*** Opening of Task input ***
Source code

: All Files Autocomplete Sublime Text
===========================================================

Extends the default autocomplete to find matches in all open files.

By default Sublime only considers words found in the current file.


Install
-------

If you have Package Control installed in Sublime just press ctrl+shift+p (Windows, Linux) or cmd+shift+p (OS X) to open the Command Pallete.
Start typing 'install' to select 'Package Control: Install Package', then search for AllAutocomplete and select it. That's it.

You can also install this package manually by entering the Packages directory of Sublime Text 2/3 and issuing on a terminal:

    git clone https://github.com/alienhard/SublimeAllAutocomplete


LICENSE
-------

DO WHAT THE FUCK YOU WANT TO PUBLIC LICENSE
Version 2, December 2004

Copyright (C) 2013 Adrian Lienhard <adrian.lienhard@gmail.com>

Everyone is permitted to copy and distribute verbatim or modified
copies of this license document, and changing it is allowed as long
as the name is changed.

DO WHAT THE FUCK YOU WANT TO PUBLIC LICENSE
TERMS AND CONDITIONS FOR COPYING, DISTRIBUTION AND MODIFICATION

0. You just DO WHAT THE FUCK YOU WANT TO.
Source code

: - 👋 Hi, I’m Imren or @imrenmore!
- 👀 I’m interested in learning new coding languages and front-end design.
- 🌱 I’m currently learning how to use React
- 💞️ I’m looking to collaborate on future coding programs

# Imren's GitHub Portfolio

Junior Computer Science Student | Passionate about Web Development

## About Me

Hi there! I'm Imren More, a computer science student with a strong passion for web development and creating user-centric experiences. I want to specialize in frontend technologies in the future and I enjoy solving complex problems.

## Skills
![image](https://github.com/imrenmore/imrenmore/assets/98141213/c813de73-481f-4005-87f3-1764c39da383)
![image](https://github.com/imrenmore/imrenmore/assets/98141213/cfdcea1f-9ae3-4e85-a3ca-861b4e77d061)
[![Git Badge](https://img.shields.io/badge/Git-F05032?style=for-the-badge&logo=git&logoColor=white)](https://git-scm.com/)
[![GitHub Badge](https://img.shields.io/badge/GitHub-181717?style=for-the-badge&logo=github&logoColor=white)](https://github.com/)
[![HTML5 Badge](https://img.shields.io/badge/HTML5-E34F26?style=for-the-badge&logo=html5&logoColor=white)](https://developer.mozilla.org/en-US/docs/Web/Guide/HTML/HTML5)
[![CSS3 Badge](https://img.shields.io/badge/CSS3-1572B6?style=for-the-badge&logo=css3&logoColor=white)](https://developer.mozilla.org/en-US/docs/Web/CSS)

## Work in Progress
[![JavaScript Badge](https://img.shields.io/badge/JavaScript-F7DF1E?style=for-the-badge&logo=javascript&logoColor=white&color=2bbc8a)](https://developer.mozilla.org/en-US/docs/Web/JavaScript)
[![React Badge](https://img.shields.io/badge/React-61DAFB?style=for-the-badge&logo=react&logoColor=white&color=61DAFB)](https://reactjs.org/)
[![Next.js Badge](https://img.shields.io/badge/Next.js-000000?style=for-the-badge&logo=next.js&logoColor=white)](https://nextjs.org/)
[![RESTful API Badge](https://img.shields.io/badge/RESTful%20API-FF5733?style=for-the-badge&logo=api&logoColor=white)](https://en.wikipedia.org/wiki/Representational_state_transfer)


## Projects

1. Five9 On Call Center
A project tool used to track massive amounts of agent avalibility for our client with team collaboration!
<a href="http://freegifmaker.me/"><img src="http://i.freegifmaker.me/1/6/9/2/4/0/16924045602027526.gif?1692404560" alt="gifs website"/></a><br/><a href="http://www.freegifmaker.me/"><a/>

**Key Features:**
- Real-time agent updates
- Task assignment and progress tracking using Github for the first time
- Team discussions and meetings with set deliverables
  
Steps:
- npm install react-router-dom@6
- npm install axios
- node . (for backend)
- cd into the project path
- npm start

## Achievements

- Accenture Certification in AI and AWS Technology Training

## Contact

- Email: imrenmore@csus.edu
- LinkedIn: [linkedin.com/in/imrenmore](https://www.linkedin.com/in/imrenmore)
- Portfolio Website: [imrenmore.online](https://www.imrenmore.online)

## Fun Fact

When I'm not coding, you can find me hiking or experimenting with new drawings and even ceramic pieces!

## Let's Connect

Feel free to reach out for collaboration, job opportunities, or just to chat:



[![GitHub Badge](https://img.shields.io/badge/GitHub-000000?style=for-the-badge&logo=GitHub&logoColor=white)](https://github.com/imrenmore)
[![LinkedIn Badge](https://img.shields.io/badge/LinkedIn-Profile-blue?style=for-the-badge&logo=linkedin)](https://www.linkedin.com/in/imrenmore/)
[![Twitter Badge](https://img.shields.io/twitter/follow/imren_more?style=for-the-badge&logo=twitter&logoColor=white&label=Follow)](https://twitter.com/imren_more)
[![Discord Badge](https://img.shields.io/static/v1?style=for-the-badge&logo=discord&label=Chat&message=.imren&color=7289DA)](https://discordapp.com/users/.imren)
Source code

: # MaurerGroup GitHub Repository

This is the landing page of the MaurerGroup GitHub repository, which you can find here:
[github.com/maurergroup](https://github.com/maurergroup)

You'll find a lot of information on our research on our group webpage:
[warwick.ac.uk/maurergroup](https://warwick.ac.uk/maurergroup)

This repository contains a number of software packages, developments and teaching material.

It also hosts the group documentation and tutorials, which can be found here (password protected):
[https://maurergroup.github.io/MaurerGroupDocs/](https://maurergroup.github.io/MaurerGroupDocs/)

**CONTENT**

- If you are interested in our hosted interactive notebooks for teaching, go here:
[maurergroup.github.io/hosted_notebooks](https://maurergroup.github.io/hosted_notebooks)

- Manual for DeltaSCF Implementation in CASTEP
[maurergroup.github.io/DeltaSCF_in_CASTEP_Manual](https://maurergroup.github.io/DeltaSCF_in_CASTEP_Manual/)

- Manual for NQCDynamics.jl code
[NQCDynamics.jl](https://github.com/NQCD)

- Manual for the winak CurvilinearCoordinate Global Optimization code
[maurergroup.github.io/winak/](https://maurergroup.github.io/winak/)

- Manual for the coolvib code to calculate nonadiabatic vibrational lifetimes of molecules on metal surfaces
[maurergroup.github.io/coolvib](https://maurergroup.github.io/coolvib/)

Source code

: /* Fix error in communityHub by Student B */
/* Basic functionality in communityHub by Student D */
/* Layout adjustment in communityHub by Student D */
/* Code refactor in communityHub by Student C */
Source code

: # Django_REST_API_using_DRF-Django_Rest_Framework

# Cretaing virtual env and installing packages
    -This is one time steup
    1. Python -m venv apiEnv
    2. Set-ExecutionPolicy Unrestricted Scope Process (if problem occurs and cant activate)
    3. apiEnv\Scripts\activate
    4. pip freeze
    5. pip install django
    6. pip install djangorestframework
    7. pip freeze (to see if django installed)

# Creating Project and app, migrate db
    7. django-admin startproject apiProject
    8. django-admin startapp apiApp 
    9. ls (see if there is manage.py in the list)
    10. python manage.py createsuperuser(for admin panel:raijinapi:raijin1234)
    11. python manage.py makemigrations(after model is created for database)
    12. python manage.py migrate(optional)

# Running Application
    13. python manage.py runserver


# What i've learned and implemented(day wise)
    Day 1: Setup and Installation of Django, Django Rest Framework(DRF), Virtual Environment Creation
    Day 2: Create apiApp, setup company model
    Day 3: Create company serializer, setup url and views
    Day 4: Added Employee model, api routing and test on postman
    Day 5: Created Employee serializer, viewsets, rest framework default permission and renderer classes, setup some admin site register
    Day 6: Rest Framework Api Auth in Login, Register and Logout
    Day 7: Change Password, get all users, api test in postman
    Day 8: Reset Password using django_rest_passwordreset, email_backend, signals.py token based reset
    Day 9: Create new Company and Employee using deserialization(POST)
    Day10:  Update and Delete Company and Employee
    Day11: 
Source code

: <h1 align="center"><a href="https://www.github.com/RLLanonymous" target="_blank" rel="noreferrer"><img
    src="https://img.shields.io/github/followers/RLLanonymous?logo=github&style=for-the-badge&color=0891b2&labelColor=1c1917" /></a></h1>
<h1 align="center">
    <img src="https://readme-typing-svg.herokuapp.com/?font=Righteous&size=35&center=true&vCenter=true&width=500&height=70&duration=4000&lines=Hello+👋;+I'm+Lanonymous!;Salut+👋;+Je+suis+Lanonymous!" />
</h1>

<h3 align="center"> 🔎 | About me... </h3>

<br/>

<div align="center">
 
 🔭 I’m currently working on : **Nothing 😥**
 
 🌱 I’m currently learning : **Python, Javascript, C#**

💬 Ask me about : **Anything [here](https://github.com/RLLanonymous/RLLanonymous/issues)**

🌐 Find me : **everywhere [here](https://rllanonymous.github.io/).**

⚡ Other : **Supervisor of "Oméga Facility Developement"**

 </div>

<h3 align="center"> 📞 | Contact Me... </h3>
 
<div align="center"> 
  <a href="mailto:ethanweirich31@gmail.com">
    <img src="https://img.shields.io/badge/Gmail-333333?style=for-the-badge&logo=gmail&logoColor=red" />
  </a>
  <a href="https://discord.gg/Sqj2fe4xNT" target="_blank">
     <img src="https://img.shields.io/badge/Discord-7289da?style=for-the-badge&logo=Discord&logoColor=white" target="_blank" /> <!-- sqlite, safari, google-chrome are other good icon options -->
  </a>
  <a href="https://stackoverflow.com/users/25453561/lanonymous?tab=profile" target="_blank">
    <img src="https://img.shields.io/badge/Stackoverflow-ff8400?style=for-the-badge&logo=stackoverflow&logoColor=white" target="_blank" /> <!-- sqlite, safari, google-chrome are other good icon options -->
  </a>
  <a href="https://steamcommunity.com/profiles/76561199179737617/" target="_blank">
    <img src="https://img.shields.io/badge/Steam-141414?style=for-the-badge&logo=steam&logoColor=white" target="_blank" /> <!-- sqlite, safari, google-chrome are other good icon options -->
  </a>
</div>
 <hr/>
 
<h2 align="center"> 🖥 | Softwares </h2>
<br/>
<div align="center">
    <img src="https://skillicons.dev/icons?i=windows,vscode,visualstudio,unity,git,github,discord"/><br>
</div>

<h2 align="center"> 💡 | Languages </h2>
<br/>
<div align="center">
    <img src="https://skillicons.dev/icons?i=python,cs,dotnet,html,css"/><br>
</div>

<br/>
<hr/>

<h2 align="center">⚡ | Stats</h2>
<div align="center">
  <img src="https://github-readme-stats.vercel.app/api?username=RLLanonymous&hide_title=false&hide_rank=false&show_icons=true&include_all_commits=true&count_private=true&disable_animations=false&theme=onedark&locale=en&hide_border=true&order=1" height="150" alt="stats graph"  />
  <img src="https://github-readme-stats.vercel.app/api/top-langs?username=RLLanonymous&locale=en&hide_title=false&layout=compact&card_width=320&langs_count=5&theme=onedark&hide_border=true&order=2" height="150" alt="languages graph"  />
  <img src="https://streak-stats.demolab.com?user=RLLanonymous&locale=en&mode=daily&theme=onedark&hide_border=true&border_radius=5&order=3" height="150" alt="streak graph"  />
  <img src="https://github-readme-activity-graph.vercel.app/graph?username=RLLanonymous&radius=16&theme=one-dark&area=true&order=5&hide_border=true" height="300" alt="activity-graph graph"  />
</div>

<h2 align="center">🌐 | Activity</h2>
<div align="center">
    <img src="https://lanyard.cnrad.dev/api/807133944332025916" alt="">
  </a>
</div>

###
*** Close of Task input ***
▸ Prompt:
If a line of the listing contains "apiApp", count it; state the final number and nothing more.

▸ Response below:
2